Coming on the wrong day–and he never comes on the right day if he can avoid it–he brings with him a mixed scent of beer and lubricating oil. If the weather is wet, he sits in the potting-shed and smokes. If it is fine, he may possibly mow the lawn. He prefers to mow part of it and then to get on with something else, leaving it like a man with one side of his face shaved. He takes no sort of interest in the garden, and candidly there is no reason why he should take any interest. He only sees the place for a few hours every week, and he would not see it then if he were not paid for it. He has untruthful testimonials, very dirty and decomposed, in his coat pocket, and he is aggrieved when you sack him. This is quite reasonable. A jobbing gardener who attends to the gardens of A, B, and C naturally steals something from A’s garden to sell to B, something from B’s garden to sell to C, and something from C’s garden to sell to A, and thereout sucks he no small advantage. When he gets the sack there is nothing left for him but to steal your secators. He never forgets to do that. I will not say that even in my regenerate condition I never employ a jobbing gardener. There are days when it seems a fine, manly, and primitive thing to do a piece of digging or to mow the lawn. There are more days when such operations seem rather in the light of a nuisance. One would always sooner direct than perform. But the jobbing gardeners who come to me now are under supervision, and are compelled to do things that they hate most in the world–such as putting away their tools when they have finished with them.

I am not particularly fond of the expert and regular gardener either. Generally he has the luck to be a Scotchman and is a man of few words and great knowledge. But his knowledge is always better than his taste, and he debases an art into a science. His ideals would not fit a London garden, and his feeling for colour is often wrong and poisonous.

The horticulturist-and-florist debases a science into a commerce. I have found him useful and shall continue to do so. He saves me trouble. I will deal with him, but I absolutely refuse to admire him.
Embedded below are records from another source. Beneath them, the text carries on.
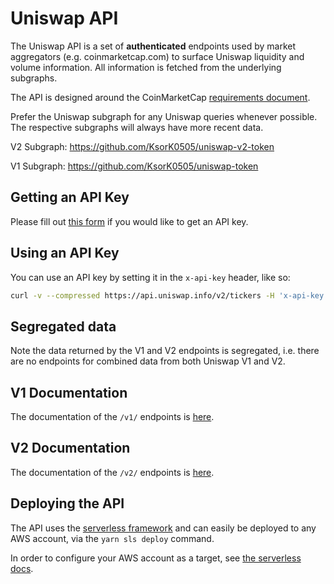 # Uniswap API

The Uniswap API is a set of **authenticated** endpoints used by market aggregators (e.g. coinmarketcap.com) to surface 
Uniswap liquidity and volume information. All information is fetched from the underlying subgraphs.

The API is designed around the CoinMarketCap
[requirements document](https://docs.google.com/document/d/1S4urpzUnO2t7DmS_1dc4EL4tgnnbTObPYXvDeBnukCg).

Prefer the Uniswap subgraph for any Uniswap queries whenever possible. The respective subgraphs will always have more
recent data.

V2 Subgraph: https://github.com/KsorK0505/uniswap-v2-token

V1 Subgraph: https://github.com/KsorK0505/uniswap-token

## Getting an API Key

Please fill out [this form](https://forms.gle/4xucinVsTTPu71bT6) if you would like to get an API key.

## Using an API Key

You can use an API key by setting it in the `x-api-key` header, like so:

```sh
curl -v --compressed https://api.uniswap.info/v2/tickers -H 'x-api-key: abcd1234'
```

## Segregated data

Note the data returned by the V1 and V2 endpoints is segregated, i.e. there are no endpoints for combined data from 
both Uniswap V1 and V2.

## V1 Documentation

The documentation of the `/v1/` endpoints is [here](./v1.md).

## V2 Documentation

The documentation of the `/v2/` endpoints is [here](./v2.md).

## Deploying the API

The API uses the [serverless framework](https://serverless.com) and can easily be deployed to any AWS account,
via the `yarn sls deploy` command.

In order to configure your AWS account as a target, 
see [the serverless docs](https://www.serverless.com/framework/docs/providers/aws/guide/credentials/).
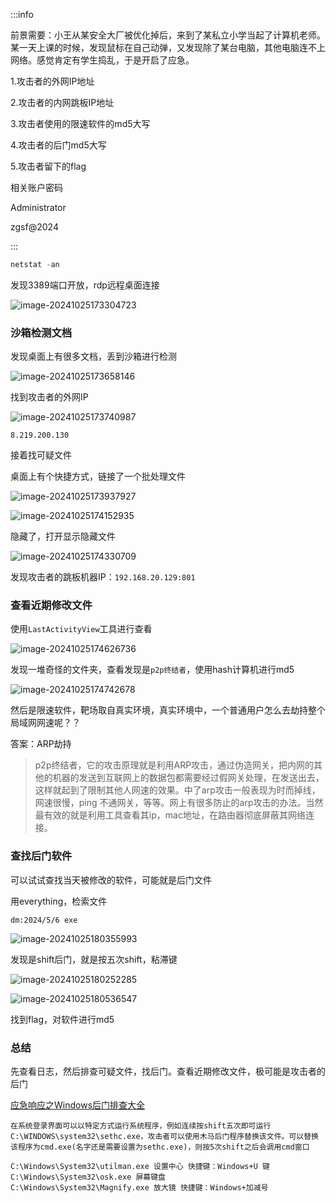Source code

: :::info

前景需要：小王从某安全大厂被优化掉后，来到了某私立小学当起了计算机老师。某一天上课的时候，发现鼠标在自己动弹，又发现除了某台电脑，其他电脑连不上网络。感觉肯定有学生捣乱，于是开启了应急。

1.攻击者的外网IP地址

2.攻击者的内网跳板IP地址

3.攻击者使用的限速软件的md5大写

4.攻击者的后门md5大写

5.攻击者留下的flag

相关账户密码

Administrator

zgsf@2024

:::

```powershell
netstat -an
```

发现3389端口开放，rdp远程桌面连接

![image-20241025173304723](https://dabai1-1316520326.cos.ap-shanghai.myqcloud.com/img/image-20241025173304723.png)

### 沙箱检测文档

发现桌面上有很多文档，丢到沙箱进行检测

![image-20241025173658146](https://dabai1-1316520326.cos.ap-shanghai.myqcloud.com/img/image-20241025173658146.png)

找到攻击者的外网IP

![image-20241025173740987](https://dabai1-1316520326.cos.ap-shanghai.myqcloud.com/img/image-20241025173740987.png)

`8.219.200.130`

接着找可疑文件

桌面上有个快捷方式，链接了一个批处理文件

![image-20241025173937927](https://dabai1-1316520326.cos.ap-shanghai.myqcloud.com/img/image-20241025173937927.png)

![image-20241025174152935](https://dabai1-1316520326.cos.ap-shanghai.myqcloud.com/img/image-20241025174152935.png)

隐藏了，打开显示隐藏文件

![image-20241025174330709](https://dabai1-1316520326.cos.ap-shanghai.myqcloud.com/img/image-20241025174330709.png)

发现攻击者的跳板机器IP：`192.168.20.129:801`

### 查看近期修改文件

使用`LastActivityView`工具进行查看

![image-20241025174626736](https://dabai1-1316520326.cos.ap-shanghai.myqcloud.com/img/image-20241025174626736.png)

发现一堆奇怪的文件夹，查看发现是`p2p终结者`，使用hash计算机进行md5

![image-20241025174742678](https://dabai1-1316520326.cos.ap-shanghai.myqcloud.com/img/image-20241025174742678.png)

然后是限速软件，靶场取自真实环境，真实环境中，一个普通用户怎么去劫持整个局域网网速呢？？

答案：ARP劫持

> p2p终结者，它的攻击原理就是利用ARP攻击，通过伪造网关，把内网的其他的机器的发送到互联网上的数据包都需要经过假网关处理，在发送出去，这样就起到了限制其他人网速的效果。中了arp攻击一般表现为时而掉线，网速很慢，ping 不通网关，等等。网上有很多防止的arp攻击的办法。当然最有效的就是利用工具查看其ip，mac地址，在路由器彻底屏蔽其网络连接。
>

### 查找后门软件

可以试试查找当天被修改的软件，可能就是后门文件

用everything，检索文件

`dm:2024/5/6 exe`

![image-20241025180355993](https://dabai1-1316520326.cos.ap-shanghai.myqcloud.com/img/image-20241025180355993.png)

发现是shift后门，就是按五次shift，粘滞键

![image-20241025180252285](https://dabai1-1316520326.cos.ap-shanghai.myqcloud.com/img/image-20241025180252285.png)

![image-20241025180536547](https://dabai1-1316520326.cos.ap-shanghai.myqcloud.com/img/image-20241025180536547.png)

找到flag，对软件进行md5

### 总结

先查看日志，然后排查可疑文件，找后门。查看近期修改文件，极可能是攻击者的后门

[应急响应之Windows后门排查大全](https://www.freebuf.com/articles/system/352133.html)

```
在系统登录界面可以以特定方式运行系统程序，例如连续按shift五次即可运行 C:\WINDOWS\system32\sethc.exe，攻击者可以使用木马后门程序替换该文件。可以替换该程序为cmd.exe(名字还是需要设置为sethc.exe)，则按5次shift之后会调用cmd窗口

C:\Windows\System32\utilman.exe 设置中心 快捷键：Windows+U 键
C:\Windows\System32\osk.exe 屏幕键盘
C:\Windows\System32\Magnify.exe 放大镜 快捷键：Windows+加减号
```

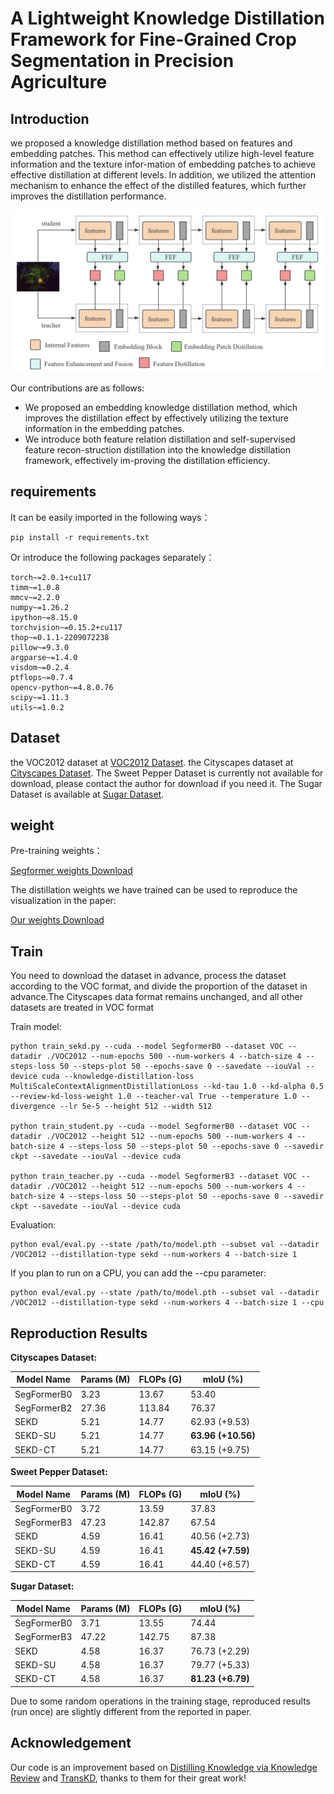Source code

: # A Lightweight Knowledge Distillation Framework for Fine-Grained Crop Segmentation in Precision Agriculture

## Introduction

we proposed a knowledge distillation method based on features and embedding patches. This method can effectively utilize high-level feature information and the texture infor-mation of embedding patches to achieve effective distillation at different levels. In addition, we utilized the attention mechanism to enhance the effect of the distilled features, which further improves the distillation performance.

<div align=center>
	<img src="https://github.com/xl-alt/SEKD/blob/main/The%20block%20framework%20of%20the%20SEKD.PNG?raw=true" width="700">
</div>

Our contributions are as follows:
- We proposed an embedding knowledge distillation method, which improves the distillation effect by effectively utilizing the texture information in the embedding patches.
- We introduce both feature relation distillation and self-supervised feature recon-struction distillation into the knowledge distillation framework, effectively im-proving the distillation efficiency.


## requirements

It can be easily imported in the following ways：

```
pip install -r requirements.txt
```

Or introduce the following packages separately：

```
torch~=2.0.1+cu117
timm~=1.0.8
mmcv~=2.2.0
numpy~=1.26.2
ipython~=8.15.0
torchvision~=0.15.2+cu117
thop~=0.1.1-2209072238
pillow~=9.3.0
argparse~=1.4.0
visdom~=0.2.4
ptflops~=0.7.4
opencv-python~=4.8.0.76
scipy~=1.11.3
utils~=1.0.2
```

## Dataset

the VOC2012 dataset at [VOC2012 Dataset](http://host.robots.ox.ac.uk/pascal/VOC/voc2012).
the Cityscapes dataset at [Cityscapes Dataset](https://www.cityscapes-dataset.com).
The Sweet Pepper Dataset is currently not available for download, please contact the author for download if you need it.
The Sugar Dataset is available at [Sugar Dataset](https://www.ipb.uni-bonn.de/data/sugarbeets2016).

## weight

Pre-training weights：

[Segformer weights Download](https://drive.google.com/drive/folders/1xcrBgv4kHD1b7ln4jeY3MAvpfQ2uxsNQ?usp=drive_link)

The distillation weights we have trained can be used to reproduce the visualization in the paper:

[Our weights Download](https://drive.google.com/drive/folders/1fjz1FjzXHIIPOnNIzIINhd7zH--y3YFe?usp=drive_link)


## Train

You need to download the dataset in advance, process the dataset according to the VOC format, and divide the proportion of the dataset in advance.The Cityscapes data format remains unchanged, and all other datasets are treated in VOC format



Train model:

```
python train_sekd.py --cuda --model SegformerB0 --dataset VOC --datadir ./VOC2012 --num-epochs 500 --num-workers 4 --batch-size 4 --steps-loss 50 --steps-plot 50 --epochs-save 0 --savedate --iouVal --device cuda --knowledge-distillation-loss MultiScaleContextAlignmentDistillationLoss --kd-tau 1.0 --kd-alpha 0.5 --review-kd-loss-weight 1.0 --teacher-val True --temperature 1.0 --divergence --lr 5e-5 --height 512 --width 512

python train_student.py --cuda --model SegformerB0 --dataset VOC --datadir ./VOC2012 --height 512 --num-epochs 500 --num-workers 4 --batch-size 4 --steps-loss 50 --steps-plot 50 --epochs-save 0 --savedir ckpt --savedate --iouVal --device cuda

python train_teacher.py --cuda --model SegformerB3 --dataset VOC --datadir ./VOC2012 --height 512 --num-epochs 500 --num-workers 4 --batch-size 4 --steps-loss 50 --steps-plot 50 --epochs-save 0 --savedir ckpt --savedate --iouVal --device cuda

```


Evaluation:

```
python eval/eval.py --state /path/to/model.pth --subset val --datadir /VOC2012 --distillation-type sekd --num-workers 4 --batch-size 1
```

If you plan to run on a CPU, you can add the --cpu parameter:

```
python eval/eval.py --state /path/to/model.pth --subset val --datadir /VOC2012 --distillation-type sekd --num-workers 4 --batch-size 1 --cpu 
```


## Reproduction Results

**Cityscapes Dataset:**

| Model Name  | Params (M) | FLOPs (G) | mIoU (%)         |
|-------------|------------|-----------|------------------|
| SegFormerB0 | 3.23       | 13.67     | 53.40            |
| SegFormerB2 | 27.36      | 113.84    | 76.37            |
| SEKD        | 5.21       | 14.77     | 62.93 (+9.53)    |
| SEKD-SU     | 5.21       | 14.77     | **63.96 (+10.56)** |
| SEKD-CT     | 5.21       | 14.77     | 63.15 (+9.75)    |


**Sweet Pepper Dataset:**

| Model Name  | Params (M) | FLOPs (G) | mIoU (%)         |
|-------------|------------|-----------|------------------|
| SegFormerB0 | 3.72       | 13.59     | 37.83            |
| SegFormerB3 | 47.23      | 142.87    | 67.54            |
| SEKD        | 4.59       | 16.41     | 40.56 (+2.73)    |
| SEKD-SU     | 4.59       | 16.41     | **45.42 (+7.59)** |
| SEKD-CT     | 4.59       | 16.41     | 44.40 (+6.57)    |

**Sugar Dataset:**

| Model Name  | Params (M) | FLOPs (G) | mIoU (%)          |
|-------------|------------|-----------|-------------------|
| SegFormerB0 | 3.71       | 13.55     | 74.44             |
| SegFormerB3 | 47.22      | 142.75    | 87.38             |
| SEKD        | 4.58       | 16.37     | 76.73 (+2.29)     |
| SEKD-SU     | 4.58       | 16.37     | 79.77 (+5.33)     |
| SEKD-CT     | 4.58       | 16.37     | **81.23 (+6.79)** |




Due to some random operations in the training stage, reproduced results (run once) are slightly different from the reported in paper.

## Acknowledgement

Our code is an improvement based on [Distilling Knowledge via Knowledge Review](https://arxiv.org/abs/2104.09044) and [TransKD](https://arxiv.org/abs/2202.13393), thanks to them for their great work!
The amateur gardener would be pleasant if you could cut out his conceit, but it is ineradicable. He comes into my garden and points out my principal mistakes and tells me of the much better things which he has in his garden.

I myself am not a gardener at all. I admit it. I should imagine that there is no man in Great Britain and her Dependencies who knows as little about gardening as I do. But that is not the sole reason why I write about my London garden. We can distinguish between the dog lover and the dog fancier. In the same way we may distinguish between the garden lover and the gardener. It is an important distinction.